*Task goal*:
All of the records below should be retyped exactly, with no pictures included.

*** Block opens ***

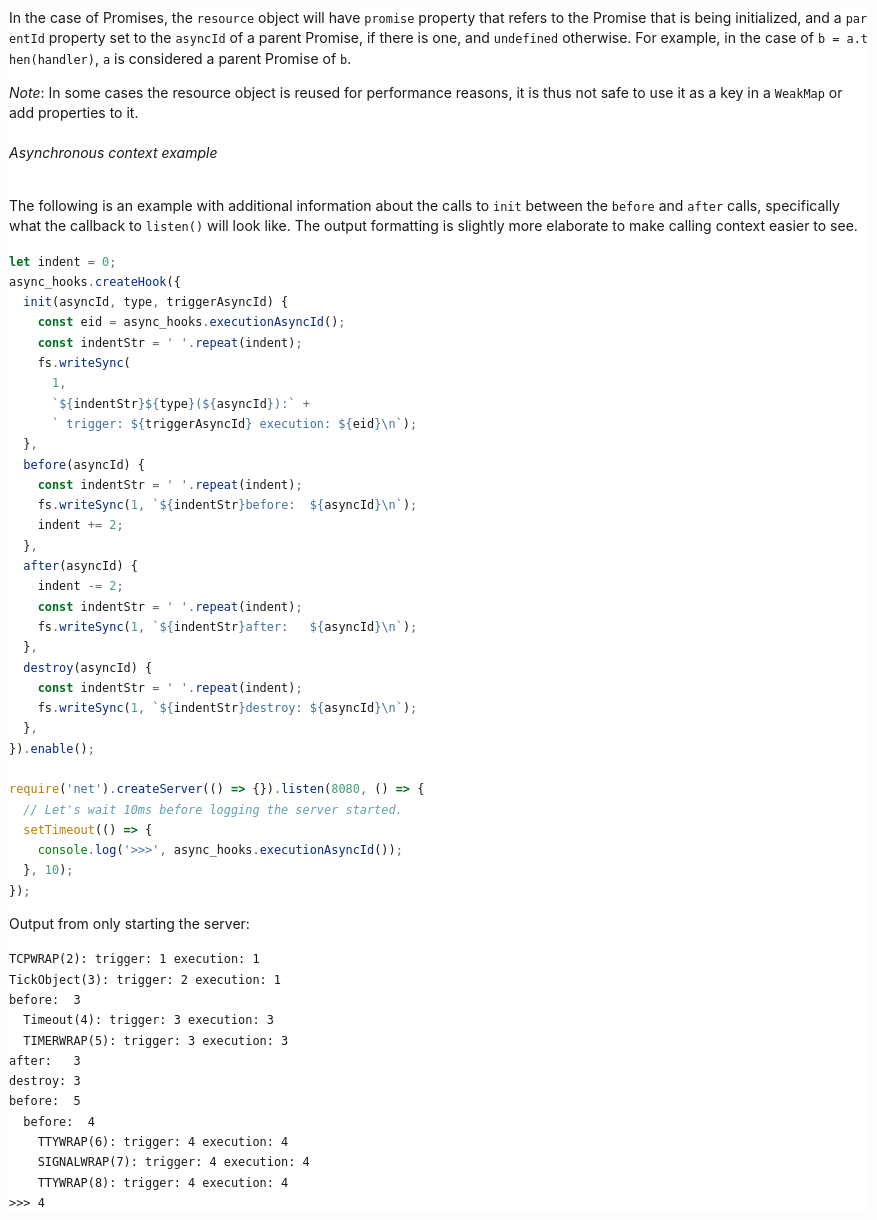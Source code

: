 In the case of Promises, the `resource` object will have `promise` property
that refers to the Promise that is being initialized, and a `parentId` property
set to the `asyncId` of a parent Promise, if there is one, and `undefined`
otherwise. For example, in the case of `b = a.then(handler)`, `a` is considered
a parent Promise of `b`.

*Note*: In some cases the resource object is reused for performance reasons,
it is thus not safe to use it as a key in a `WeakMap` or add properties to it.

###### Asynchronous context example

The following is an example with additional information about the calls to
`init` between the `before` and `after` calls, specifically what the
callback to `listen()` will look like. The output formatting is slightly more
elaborate to make calling context easier to see.

```js
let indent = 0;
async_hooks.createHook({
  init(asyncId, type, triggerAsyncId) {
    const eid = async_hooks.executionAsyncId();
    const indentStr = ' '.repeat(indent);
    fs.writeSync(
      1,
      `${indentStr}${type}(${asyncId}):` +
      ` trigger: ${triggerAsyncId} execution: ${eid}\n`);
  },
  before(asyncId) {
    const indentStr = ' '.repeat(indent);
    fs.writeSync(1, `${indentStr}before:  ${asyncId}\n`);
    indent += 2;
  },
  after(asyncId) {
    indent -= 2;
    const indentStr = ' '.repeat(indent);
    fs.writeSync(1, `${indentStr}after:   ${asyncId}\n`);
  },
  destroy(asyncId) {
    const indentStr = ' '.repeat(indent);
    fs.writeSync(1, `${indentStr}destroy: ${asyncId}\n`);
  },
}).enable();

require('net').createServer(() => {}).listen(8080, () => {
  // Let's wait 10ms before logging the server started.
  setTimeout(() => {
    console.log('>>>', async_hooks.executionAsyncId());
  }, 10);
});
```

Output from only starting the server:

```console
TCPWRAP(2): trigger: 1 execution: 1
TickObject(3): trigger: 2 execution: 1
before:  3
  Timeout(4): trigger: 3 execution: 3
  TIMERWRAP(5): trigger: 3 execution: 3
after:   3
destroy: 3
before:  5
  before:  4
    TTYWRAP(6): trigger: 4 execution: 4
    SIGNALWRAP(7): trigger: 4 execution: 4
    TTYWRAP(8): trigger: 4 execution: 4
>>> 4
```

*** Block closes ***

*Solution to this problem*:
Source code

: In the case of Promises, the `resource` object will have `promise` property
that refers to the Promise that is being initialized, and a `parentId` property
set to the `asyncId` of a parent Promise, if there is one, and `undefined`
otherwise. For example, in the case of `b = a.then(handler)`, `a` is considered
a parent Promise of `b`.

*Note*: In some cases the resource object is reused for performance reasons,
it is thus not safe to use it as a key in a `WeakMap` or add properties to it.

###### Asynchronous context example

The following is an example with additional information about the calls to
`init` between the `before` and `after` calls, specifically what the
callback to `listen()` will look like. The output formatting is slightly more
elaborate to make calling context easier to see.

```js
let indent = 0;
async_hooks.createHook({
  init(asyncId, type, triggerAsyncId) {
    const eid = async_hooks.executionAsyncId();
    const indentStr = ' '.repeat(indent);
    fs.writeSync(
      1,
      `${indentStr}${type}(${asyncId}):` +
      ` trigger: ${triggerAsyncId} execution: ${eid}\n`);
  },
  before(asyncId) {
    const indentStr = ' '.repeat(indent);
    fs.writeSync(1, `${indentStr}before:  ${asyncId}\n`);
    indent += 2;
  },
  after(asyncId) {
    indent -= 2;
    const indentStr = ' '.repeat(indent);
    fs.writeSync(1, `${indentStr}after:   ${asyncId}\n`);
  },
  destroy(asyncId) {
    const indentStr = ' '.repeat(indent);
    fs.writeSync(1, `${indentStr}destroy: ${asyncId}\n`);
  },
}).enable();

require('net').createServer(() => {}).listen(8080, () => {
  // Let's wait 10ms before logging the server started.
  setTimeout(() => {
    console.log('>>>', async_hooks.executionAsyncId());
  }, 10);
});
```

Output from only starting the server:

```console
TCPWRAP(2): trigger: 1 execution: 1
TickObject(3): trigger: 2 execution: 1
before:  3
  Timeout(4): trigger: 3 execution: 3
  TIMERWRAP(5): trigger: 3 execution: 3
after:   3
destroy: 3
before:  5
  before:  4
    TTYWRAP(6): trigger: 4 execution: 4
    SIGNALWRAP(7): trigger: 4 execution: 4
    TTYWRAP(8): trigger: 4 execution: 4
>>> 4
```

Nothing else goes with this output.